→ About this exercise
Below are the records; give again exactly the line with "- Rename the", the line with "参看[Java锁的种类以及辨", and each line that lies between them, and nothing besides.

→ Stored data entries
◇ ◇ ◇ ◇ ◇ ◇ ◇

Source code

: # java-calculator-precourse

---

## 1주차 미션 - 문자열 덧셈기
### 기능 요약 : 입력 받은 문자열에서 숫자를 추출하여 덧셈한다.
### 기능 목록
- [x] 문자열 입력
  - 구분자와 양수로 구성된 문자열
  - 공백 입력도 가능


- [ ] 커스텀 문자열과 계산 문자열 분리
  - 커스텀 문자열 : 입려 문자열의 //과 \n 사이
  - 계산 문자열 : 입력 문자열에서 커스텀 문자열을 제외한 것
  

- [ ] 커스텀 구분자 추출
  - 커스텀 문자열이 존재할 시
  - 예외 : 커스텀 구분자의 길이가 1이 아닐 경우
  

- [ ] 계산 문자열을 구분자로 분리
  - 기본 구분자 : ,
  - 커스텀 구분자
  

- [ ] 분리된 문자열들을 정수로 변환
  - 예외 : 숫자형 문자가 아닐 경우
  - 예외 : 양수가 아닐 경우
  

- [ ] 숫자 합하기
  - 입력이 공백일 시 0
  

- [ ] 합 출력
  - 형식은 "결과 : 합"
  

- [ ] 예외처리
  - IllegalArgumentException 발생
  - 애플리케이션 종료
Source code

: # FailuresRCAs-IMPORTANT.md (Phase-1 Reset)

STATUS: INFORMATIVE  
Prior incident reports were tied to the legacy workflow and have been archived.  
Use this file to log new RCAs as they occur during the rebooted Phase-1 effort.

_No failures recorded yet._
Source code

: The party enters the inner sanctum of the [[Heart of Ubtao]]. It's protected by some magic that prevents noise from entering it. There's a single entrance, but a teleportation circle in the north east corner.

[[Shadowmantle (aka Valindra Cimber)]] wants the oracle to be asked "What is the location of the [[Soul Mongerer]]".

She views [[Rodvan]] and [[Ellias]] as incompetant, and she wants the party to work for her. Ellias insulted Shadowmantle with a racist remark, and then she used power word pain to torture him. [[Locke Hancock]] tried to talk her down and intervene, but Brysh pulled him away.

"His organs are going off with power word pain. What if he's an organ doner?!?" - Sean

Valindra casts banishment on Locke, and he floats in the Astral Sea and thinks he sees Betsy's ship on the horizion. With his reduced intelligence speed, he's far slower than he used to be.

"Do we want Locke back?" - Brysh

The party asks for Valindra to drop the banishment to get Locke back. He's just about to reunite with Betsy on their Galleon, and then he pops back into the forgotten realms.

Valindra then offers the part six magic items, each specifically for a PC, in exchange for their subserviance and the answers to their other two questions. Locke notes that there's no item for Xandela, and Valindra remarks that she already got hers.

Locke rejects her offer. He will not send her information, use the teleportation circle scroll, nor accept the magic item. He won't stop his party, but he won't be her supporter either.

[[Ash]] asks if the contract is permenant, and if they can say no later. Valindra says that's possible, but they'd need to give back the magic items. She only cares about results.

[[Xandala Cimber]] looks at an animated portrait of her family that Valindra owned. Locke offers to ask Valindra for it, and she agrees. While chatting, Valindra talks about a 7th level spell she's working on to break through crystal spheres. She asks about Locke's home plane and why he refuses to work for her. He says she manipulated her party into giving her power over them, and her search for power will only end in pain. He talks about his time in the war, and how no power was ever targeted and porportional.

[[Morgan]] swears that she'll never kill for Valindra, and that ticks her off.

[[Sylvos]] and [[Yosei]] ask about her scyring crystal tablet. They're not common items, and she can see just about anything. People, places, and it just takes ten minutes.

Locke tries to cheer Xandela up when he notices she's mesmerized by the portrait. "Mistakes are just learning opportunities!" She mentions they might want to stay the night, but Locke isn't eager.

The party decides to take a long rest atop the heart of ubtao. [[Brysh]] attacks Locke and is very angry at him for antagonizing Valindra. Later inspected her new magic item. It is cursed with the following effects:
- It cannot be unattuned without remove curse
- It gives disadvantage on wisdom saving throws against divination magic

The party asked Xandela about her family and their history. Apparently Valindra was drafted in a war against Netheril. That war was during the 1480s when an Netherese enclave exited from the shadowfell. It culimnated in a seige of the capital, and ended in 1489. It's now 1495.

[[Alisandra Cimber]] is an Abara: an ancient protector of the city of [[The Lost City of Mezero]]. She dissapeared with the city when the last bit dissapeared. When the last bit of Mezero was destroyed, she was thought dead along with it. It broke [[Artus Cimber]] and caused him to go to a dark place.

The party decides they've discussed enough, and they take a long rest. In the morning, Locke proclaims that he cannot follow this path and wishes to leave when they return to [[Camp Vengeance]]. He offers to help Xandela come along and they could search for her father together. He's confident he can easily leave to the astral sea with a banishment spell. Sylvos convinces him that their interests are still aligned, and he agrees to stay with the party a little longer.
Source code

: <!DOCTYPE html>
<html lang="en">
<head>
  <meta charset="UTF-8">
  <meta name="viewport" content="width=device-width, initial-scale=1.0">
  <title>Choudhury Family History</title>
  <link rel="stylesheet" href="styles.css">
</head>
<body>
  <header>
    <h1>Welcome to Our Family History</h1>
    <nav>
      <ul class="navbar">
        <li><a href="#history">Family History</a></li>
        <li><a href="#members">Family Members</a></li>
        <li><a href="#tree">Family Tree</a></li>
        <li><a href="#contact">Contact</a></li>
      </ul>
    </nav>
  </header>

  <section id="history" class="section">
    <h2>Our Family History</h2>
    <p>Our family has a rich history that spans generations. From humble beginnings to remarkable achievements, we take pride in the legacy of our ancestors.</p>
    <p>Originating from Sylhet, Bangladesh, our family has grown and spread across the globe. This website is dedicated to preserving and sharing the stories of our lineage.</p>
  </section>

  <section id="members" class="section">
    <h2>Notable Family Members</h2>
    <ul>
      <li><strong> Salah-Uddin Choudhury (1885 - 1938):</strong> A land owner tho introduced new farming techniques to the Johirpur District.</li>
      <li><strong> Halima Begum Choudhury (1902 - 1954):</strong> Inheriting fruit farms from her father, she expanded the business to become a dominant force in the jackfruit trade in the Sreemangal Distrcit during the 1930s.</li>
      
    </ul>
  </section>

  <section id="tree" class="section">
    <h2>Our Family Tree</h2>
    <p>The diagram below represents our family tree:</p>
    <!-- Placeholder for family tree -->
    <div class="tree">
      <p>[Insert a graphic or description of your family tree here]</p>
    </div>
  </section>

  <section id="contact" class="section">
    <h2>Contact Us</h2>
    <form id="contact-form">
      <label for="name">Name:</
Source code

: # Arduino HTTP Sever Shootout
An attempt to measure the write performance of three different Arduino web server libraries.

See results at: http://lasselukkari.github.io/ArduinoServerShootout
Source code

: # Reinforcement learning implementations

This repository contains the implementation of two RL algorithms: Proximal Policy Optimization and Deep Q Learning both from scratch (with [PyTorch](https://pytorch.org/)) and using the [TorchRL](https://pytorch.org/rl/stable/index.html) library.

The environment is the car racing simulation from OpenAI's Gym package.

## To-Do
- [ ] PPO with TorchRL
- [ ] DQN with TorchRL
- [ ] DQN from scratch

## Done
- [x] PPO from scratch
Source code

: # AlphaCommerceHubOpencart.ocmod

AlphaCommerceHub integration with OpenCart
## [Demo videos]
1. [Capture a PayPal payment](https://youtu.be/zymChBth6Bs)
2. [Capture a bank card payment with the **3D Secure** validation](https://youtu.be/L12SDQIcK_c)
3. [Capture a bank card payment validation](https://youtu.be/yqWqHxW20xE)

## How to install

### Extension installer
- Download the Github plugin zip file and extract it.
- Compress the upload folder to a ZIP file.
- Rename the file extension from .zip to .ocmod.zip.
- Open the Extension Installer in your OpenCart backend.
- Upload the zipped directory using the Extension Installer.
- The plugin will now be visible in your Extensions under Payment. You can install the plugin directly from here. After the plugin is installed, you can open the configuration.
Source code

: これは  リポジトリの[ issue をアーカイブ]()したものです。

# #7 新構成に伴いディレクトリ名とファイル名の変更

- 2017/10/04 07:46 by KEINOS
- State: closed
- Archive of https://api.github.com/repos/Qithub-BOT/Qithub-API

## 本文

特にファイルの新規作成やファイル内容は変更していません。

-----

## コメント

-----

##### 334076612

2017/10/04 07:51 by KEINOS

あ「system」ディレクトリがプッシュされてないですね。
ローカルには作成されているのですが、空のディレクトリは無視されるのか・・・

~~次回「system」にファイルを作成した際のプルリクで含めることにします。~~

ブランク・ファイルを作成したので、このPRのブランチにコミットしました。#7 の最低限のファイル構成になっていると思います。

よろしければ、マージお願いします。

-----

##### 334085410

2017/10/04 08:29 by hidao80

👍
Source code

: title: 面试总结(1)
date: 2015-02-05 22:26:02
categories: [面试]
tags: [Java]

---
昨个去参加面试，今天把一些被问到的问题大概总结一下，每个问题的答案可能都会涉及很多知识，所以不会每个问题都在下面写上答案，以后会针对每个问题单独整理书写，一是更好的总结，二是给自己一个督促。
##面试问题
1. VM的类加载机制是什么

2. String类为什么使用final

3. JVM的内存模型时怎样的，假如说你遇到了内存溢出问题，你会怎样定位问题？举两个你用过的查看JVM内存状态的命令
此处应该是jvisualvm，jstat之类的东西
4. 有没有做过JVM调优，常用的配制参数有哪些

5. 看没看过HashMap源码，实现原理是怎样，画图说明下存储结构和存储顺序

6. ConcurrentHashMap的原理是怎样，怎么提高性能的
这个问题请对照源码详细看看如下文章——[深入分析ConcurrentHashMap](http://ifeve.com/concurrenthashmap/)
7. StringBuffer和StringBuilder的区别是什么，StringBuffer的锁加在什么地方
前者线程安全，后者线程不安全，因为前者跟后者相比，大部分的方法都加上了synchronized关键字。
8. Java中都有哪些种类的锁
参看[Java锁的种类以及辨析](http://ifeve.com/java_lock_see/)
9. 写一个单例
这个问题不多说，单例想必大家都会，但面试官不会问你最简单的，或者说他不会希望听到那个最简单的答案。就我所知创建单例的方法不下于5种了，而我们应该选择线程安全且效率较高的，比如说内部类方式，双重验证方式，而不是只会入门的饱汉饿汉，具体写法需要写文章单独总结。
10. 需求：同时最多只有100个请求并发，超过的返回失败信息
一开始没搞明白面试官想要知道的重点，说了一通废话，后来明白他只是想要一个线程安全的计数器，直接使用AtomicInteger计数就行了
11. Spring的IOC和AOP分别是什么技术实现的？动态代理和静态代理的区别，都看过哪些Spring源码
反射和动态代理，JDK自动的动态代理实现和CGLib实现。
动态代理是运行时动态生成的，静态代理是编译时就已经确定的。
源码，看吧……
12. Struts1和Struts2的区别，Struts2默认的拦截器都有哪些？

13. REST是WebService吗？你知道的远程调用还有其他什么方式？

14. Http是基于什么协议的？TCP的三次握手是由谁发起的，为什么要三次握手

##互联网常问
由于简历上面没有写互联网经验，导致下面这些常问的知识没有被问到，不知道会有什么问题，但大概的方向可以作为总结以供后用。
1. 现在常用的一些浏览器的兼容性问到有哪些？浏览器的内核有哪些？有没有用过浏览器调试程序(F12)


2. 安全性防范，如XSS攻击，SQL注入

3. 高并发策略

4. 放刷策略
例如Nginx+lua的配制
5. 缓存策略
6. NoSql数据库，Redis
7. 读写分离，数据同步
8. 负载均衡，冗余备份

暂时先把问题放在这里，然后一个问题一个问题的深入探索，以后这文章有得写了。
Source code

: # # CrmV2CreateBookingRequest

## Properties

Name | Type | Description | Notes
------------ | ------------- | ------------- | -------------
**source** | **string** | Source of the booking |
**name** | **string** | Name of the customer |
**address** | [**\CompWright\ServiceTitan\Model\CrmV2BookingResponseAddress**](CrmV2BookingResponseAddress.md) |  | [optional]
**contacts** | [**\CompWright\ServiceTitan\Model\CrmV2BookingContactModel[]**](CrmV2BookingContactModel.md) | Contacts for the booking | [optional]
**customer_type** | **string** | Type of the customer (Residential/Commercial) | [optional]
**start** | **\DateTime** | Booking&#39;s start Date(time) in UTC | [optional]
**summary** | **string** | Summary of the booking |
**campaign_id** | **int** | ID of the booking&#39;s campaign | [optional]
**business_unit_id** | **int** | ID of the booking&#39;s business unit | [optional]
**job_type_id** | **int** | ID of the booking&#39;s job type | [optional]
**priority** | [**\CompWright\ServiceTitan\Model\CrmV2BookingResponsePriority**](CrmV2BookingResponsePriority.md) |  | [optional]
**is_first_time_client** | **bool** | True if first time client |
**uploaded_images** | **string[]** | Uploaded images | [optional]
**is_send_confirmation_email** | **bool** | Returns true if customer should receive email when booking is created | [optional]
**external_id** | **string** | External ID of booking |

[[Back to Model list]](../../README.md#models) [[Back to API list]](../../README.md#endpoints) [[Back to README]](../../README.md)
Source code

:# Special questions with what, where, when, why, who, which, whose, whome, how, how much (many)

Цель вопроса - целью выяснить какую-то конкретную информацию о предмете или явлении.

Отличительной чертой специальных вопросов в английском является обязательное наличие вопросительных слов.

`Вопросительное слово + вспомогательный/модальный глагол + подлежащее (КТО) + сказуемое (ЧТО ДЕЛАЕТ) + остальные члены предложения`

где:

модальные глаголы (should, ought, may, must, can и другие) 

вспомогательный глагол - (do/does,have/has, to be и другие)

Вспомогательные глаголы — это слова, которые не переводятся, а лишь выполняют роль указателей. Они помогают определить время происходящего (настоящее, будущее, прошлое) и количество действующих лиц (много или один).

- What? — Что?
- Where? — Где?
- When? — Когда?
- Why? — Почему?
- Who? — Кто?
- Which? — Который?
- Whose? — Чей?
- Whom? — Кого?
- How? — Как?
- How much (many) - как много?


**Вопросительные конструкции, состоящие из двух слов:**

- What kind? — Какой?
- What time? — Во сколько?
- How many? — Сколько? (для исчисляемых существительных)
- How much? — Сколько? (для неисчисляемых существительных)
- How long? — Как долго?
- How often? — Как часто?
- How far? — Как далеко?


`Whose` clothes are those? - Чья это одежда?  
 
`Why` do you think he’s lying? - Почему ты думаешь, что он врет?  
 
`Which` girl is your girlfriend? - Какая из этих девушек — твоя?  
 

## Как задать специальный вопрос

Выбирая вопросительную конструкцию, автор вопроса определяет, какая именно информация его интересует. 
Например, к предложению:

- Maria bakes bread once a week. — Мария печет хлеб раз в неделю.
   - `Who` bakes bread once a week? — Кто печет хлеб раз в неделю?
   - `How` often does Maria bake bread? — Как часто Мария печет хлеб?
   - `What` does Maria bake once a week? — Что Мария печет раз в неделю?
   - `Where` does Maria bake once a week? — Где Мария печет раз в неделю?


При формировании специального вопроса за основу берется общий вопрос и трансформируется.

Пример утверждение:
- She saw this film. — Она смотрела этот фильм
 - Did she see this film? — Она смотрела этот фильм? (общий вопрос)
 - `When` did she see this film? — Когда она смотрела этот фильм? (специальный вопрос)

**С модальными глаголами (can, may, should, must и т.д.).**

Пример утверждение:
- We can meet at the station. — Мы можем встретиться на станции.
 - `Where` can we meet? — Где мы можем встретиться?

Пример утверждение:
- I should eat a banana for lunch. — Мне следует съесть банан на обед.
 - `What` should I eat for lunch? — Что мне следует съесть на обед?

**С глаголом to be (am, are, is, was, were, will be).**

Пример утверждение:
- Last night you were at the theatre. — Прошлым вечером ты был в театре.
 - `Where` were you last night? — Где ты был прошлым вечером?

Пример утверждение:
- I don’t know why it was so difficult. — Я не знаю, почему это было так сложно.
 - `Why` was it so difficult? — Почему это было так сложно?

◇ ◇ ◇ ◇ ◇ ◇ ◇

→ Result below
- Rename the file extension from .zip to .ocmod.zip.
- Open the Extension Installer in your OpenCart backend.
- Upload the zipped directory using the Extension Installer.
- The plugin will now be visible in your Extensions under Payment. You can install the plugin directly from here. After the plugin is installed, you can open the configuration.
Source code

: これは  リポジトリの[ issue をアーカイブ]()したものです。

# #7 新構成に伴いディレクトリ名とファイル名の変更

- 2017/10/04 07:46 by KEINOS
- State: closed
- Archive of https://api.github.com/repos/Qithub-BOT/Qithub-API

## 本文

特にファイルの新規作成やファイル内容は変更していません。

-----

## コメント

-----

##### 334076612

2017/10/04 07:51 by KEINOS

あ「system」ディレクトリがプッシュされてないですね。
ローカルには作成されているのですが、空のディレクトリは無視されるのか・・・

~~次回「system」にファイルを作成した際のプルリクで含めることにします。~~

ブランク・ファイルを作成したので、このPRのブランチにコミットしました。#7 の最低限のファイル構成になっていると思います。

よろしければ、マージお願いします。

-----

##### 334085410

2017/10/04 08:29 by hidao80

👍
Source code

: title: 面试总结(1)
date: 2015-02-05 22:26:02
categories: [面试]
tags: [Java]

---
昨个去参加面试，今天把一些被问到的问题大概总结一下，每个问题的答案可能都会涉及很多知识，所以不会每个问题都在下面写上答案，以后会针对每个问题单独整理书写，一是更好的总结，二是给自己一个督促。
##面试问题
1. VM的类加载机制是什么

2. String类为什么使用final

3. JVM的内存模型时怎样的，假如说你遇到了内存溢出问题，你会怎样定位问题？举两个你用过的查看JVM内存状态的命令
此处应该是jvisualvm，jstat之类的东西
4. 有没有做过JVM调优，常用的配制参数有哪些

5. 看没看过HashMap源码，实现原理是怎样，画图说明下存储结构和存储顺序

6. ConcurrentHashMap的原理是怎样，怎么提高性能的
这个问题请对照源码详细看看如下文章——[深入分析ConcurrentHashMap](http://ifeve.com/concurrenthashmap/)
7. StringBuffer和StringBuilder的区别是什么，StringBuffer的锁加在什么地方
前者线程安全，后者线程不安全，因为前者跟后者相比，大部分的方法都加上了synchronized关键字。
8. Java中都有哪些种类的锁
参看[Java锁的种类以及辨析](http://ifeve.com/java_lock_see/)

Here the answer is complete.